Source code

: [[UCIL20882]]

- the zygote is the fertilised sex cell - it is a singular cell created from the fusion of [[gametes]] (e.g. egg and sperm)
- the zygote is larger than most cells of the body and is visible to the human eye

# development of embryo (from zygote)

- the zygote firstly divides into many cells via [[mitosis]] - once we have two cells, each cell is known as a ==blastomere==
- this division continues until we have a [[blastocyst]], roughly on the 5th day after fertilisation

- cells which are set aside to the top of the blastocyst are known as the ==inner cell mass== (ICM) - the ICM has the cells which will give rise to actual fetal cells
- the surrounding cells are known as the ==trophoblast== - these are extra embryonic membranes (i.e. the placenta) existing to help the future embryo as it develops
──────────────────────────────
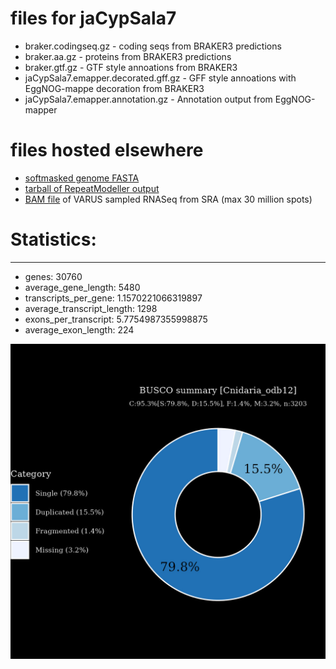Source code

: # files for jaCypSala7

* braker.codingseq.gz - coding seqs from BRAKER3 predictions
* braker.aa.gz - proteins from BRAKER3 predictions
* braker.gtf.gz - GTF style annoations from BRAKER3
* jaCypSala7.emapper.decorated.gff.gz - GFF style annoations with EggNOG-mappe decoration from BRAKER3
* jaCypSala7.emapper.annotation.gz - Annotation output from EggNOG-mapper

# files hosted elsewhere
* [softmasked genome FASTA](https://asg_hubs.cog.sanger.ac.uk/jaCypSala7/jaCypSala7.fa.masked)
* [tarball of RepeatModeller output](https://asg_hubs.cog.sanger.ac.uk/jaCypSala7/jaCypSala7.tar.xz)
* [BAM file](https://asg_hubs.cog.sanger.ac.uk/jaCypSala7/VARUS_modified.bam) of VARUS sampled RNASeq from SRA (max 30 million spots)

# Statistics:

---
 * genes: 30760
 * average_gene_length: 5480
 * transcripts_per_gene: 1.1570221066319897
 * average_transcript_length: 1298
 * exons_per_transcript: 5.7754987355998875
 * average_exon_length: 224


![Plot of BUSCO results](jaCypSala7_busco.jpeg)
──────────────────────────────
» TASK STATEMENT:
Look above for the line containing "# development of embryo (from zygote)". Output from there through the line containing "- this division", exactly and inclusively.

» ANSWER TO THIS PROBLEM:
# development of embryo (from zygote)

- the zygote firstly divides into many cells via [[mitosis]] - once we have two cells, each cell is known as a ==blastomere==
- this division continues until we have a [[blastocyst]], roughly on the 5th day after fertilisation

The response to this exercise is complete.